§ What you should do
A faithful copy of the entries is needed, one that leaves out the pictures.

§ Records shown

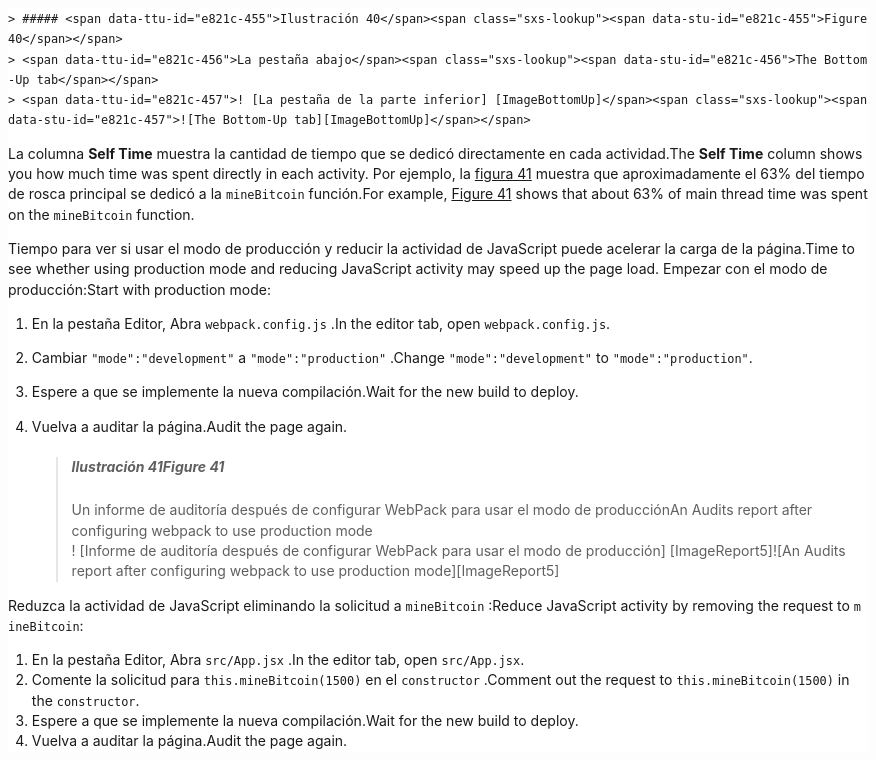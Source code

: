     > ##### <span data-ttu-id="e821c-455">Ilustración 40</span><span class="sxs-lookup"><span data-stu-id="e821c-455">Figure 40</span></span>  
    > <span data-ttu-id="e821c-456">La pestaña abajo</span><span class="sxs-lookup"><span data-stu-id="e821c-456">The Bottom-Up tab</span></span>  
    > <span data-ttu-id="e821c-457">! [La pestaña de la parte inferior] [ImageBottomUp]</span><span class="sxs-lookup"><span data-stu-id="e821c-457">![The Bottom-Up tab][ImageBottomUp]</span></span>  

<span data-ttu-id="e821c-458">La columna **Self Time** muestra la cantidad de tiempo que se dedicó directamente en cada actividad.</span><span class="sxs-lookup"><span data-stu-id="e821c-458">The **Self Time** column shows you how much time was spent directly in each activity.</span></span>  <span data-ttu-id="e821c-459">Por ejemplo, la [figura 41](#figure-41) muestra que aproximadamente el 63% del tiempo de rosca principal se dedicó a la `mineBitcoin` función.</span><span class="sxs-lookup"><span data-stu-id="e821c-459">For example, [Figure 41](#figure-41) shows that about 63% of main thread time was spent on the `mineBitcoin` function.</span></span>  

<span data-ttu-id="e821c-460">Tiempo para ver si usar el modo de producción y reducir la actividad de JavaScript puede acelerar la carga de la página.</span><span class="sxs-lookup"><span data-stu-id="e821c-460">Time to see whether using production mode and reducing JavaScript activity may speed up the page load.</span></span>  <span data-ttu-id="e821c-461">Empezar con el modo de producción:</span><span class="sxs-lookup"><span data-stu-id="e821c-461">Start with production mode:</span></span>  

1.  <span data-ttu-id="e821c-462">En la pestaña Editor, Abra `webpack.config.js` .</span><span class="sxs-lookup"><span data-stu-id="e821c-462">In the editor tab, open `webpack.config.js`.</span></span>  
1.  <span data-ttu-id="e821c-463">Cambiar `"mode":"development"` a `"mode":"production"` .</span><span class="sxs-lookup"><span data-stu-id="e821c-463">Change `"mode":"development"` to `"mode":"production"`.</span></span>  
1.  <span data-ttu-id="e821c-464">Espere a que se implemente la nueva compilación.</span><span class="sxs-lookup"><span data-stu-id="e821c-464">Wait for the new build to deploy.</span></span>  
1.  <span data-ttu-id="e821c-465">Vuelva a auditar la página.</span><span class="sxs-lookup"><span data-stu-id="e821c-465">Audit the page again.</span></span>  
    
    > ##### <span data-ttu-id="e821c-466">Ilustración 41</span><span class="sxs-lookup"><span data-stu-id="e821c-466">Figure 41</span></span>  
    > <span data-ttu-id="e821c-467">Un informe de auditoría después de configurar WebPack para usar el modo de producción</span><span class="sxs-lookup"><span data-stu-id="e821c-467">An Audits report after configuring webpack to use production mode</span></span>  
    > <span data-ttu-id="e821c-468">! [Informe de auditoría después de configurar WebPack para usar el modo de producción] [ImageReport5]</span><span class="sxs-lookup"><span data-stu-id="e821c-468">![An Audits report after configuring webpack to use production mode][ImageReport5]</span></span>  

<span data-ttu-id="e821c-469">Reduzca la actividad de JavaScript eliminando la solicitud a `mineBitcoin` :</span><span class="sxs-lookup"><span data-stu-id="e821c-469">Reduce JavaScript activity by removing the request to `mineBitcoin`:</span></span>  

1.  <span data-ttu-id="e821c-470">En la pestaña Editor, Abra `src/App.jsx` .</span><span class="sxs-lookup"><span data-stu-id="e821c-470">In the editor tab, open `src/App.jsx`.</span></span>  
1.  <span data-ttu-id="e821c-471">Comente la solicitud para `this.mineBitcoin(1500)` en el `constructor` .</span><span class="sxs-lookup"><span data-stu-id="e821c-471">Comment out the request to `this.mineBitcoin(1500)` in the `constructor`.</span></span>  
1.  <span data-ttu-id="e821c-472">Espere a que se implemente la nueva compilación.</span><span class="sxs-lookup"><span data-stu-id="e821c-472">Wait for the new build to deploy.</span></span>  
1.  <span data-ttu-id="e821c-473">Vuelva a auditar la página.</span><span class="sxs-lookup"><span data-stu-id="e821c-473">Audit the page again.</span></span>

§ Solution
Source code

:     > ##### <span data-ttu-id="e821c-455">Ilustración 40</span><span class="sxs-lookup"><span data-stu-id="e821c-455">Figure 40</span></span>  
    > <span data-ttu-id="e821c-456">La pestaña abajo</span><span class="sxs-lookup"><span data-stu-id="e821c-456">The Bottom-Up tab</span></span>  
    > <span data-ttu-id="e821c-457">! [La pestaña de la parte inferior] [ImageBottomUp]</span><span class="sxs-lookup"><span data-stu-id="e821c-457">![The Bottom-Up tab][ImageBottomUp]</span></span>  

<span data-ttu-id="e821c-458">La columna **Self Time** muestra la cantidad de tiempo que se dedicó directamente en cada actividad.</span><span class="sxs-lookup"><span data-stu-id="e821c-458">The **Self Time** column shows you how much time was spent directly in each activity.</span></span>  <span data-ttu-id="e821c-459">Por ejemplo, la [figura 41](#figure-41) muestra que aproximadamente el 63% del tiempo de rosca principal se dedicó a la `mineBitcoin` función.</span><span class="sxs-lookup"><span data-stu-id="e821c-459">For example, [Figure 41](#figure-41) shows that about 63% of main thread time was spent on the `mineBitcoin` function.</span></span>  

<span data-ttu-id="e821c-460">Tiempo para ver si usar el modo de producción y reducir la actividad de JavaScript puede acelerar la carga de la página.</span><span class="sxs-lookup"><span data-stu-id="e821c-460">Time to see whether using production mode and reducing JavaScript activity may speed up the page load.</span></span>  <span data-ttu-id="e821c-461">Empezar con el modo de producción:</span><span class="sxs-lookup"><span data-stu-id="e821c-461">Start with production mode:</span></span>  

1.  <span data-ttu-id="e821c-462">En la pestaña Editor, Abra `webpack.config.js` .</span><span class="sxs-lookup"><span data-stu-id="e821c-462">In the editor tab, open `webpack.config.js`.</span></span>  
1.  <span data-ttu-id="e821c-463">Cambiar `"mode":"development"` a `"mode":"production"` .</span><span class="sxs-lookup"><span data-stu-id="e821c-463">Change `"mode":"development"` to `"mode":"production"`.</span></span>  
1.  <span data-ttu-id="e821c-464">Espere a que se implemente la nueva compilación.</span><span class="sxs-lookup"><span data-stu-id="e821c-464">Wait for the new build to deploy.</span></span>  
1.  <span data-ttu-id="e821c-465">Vuelva a auditar la página.</span><span class="sxs-lookup"><span data-stu-id="e821c-465">Audit the page again.</span></span>  
    
    > ##### <span data-ttu-id="e821c-466">Ilustración 41</span><span class="sxs-lookup"><span data-stu-id="e821c-466">Figure 41</span></span>  
    > <span data-ttu-id="e821c-467">Un informe de auditoría después de configurar WebPack para usar el modo de producción</span><span class="sxs-lookup"><span data-stu-id="e821c-467">An Audits report after configuring webpack to use production mode</span></span>  
    > <span data-ttu-id="e821c-468">! [Informe de auditoría después de configurar WebPack para usar el modo de producción] [ImageReport5]</span><span class="sxs-lookup"><span data-stu-id="e821c-468">![An Audits report after configuring webpack to use production mode][ImageReport5]</span></span>  

<span data-ttu-id="e821c-469">Reduzca la actividad de JavaScript eliminando la solicitud a `mineBitcoin` :</span><span class="sxs-lookup"><span data-stu-id="e821c-469">Reduce JavaScript activity by removing the request to `mineBitcoin`:</span></span>  

1.  <span data-ttu-id="e821c-470">En la pestaña Editor, Abra `src/App.jsx` .</span><span class="sxs-lookup"><span data-stu-id="e821c-470">In the editor tab, open `src/App.jsx`.</span></span>  
1.  <span data-ttu-id="e821c-471">Comente la solicitud para `this.mineBitcoin(1500)` en el `constructor` .</span><span class="sxs-lookup"><span data-stu-id="e821c-471">Comment out the request to `this.mineBitcoin(1500)` in the `constructor`.</span></span>  
1.  <span data-ttu-id="e821c-472">Espere a que se implemente la nueva compilación.</span><span class="sxs-lookup"><span data-stu-id="e821c-472">Wait for the new build to deploy.</span></span>  
1.  <span data-ttu-id="e821c-473">Vuelva a auditar la página.</span><span class="sxs-lookup"><span data-stu-id="e821c-473">Audit the page again.</span></span>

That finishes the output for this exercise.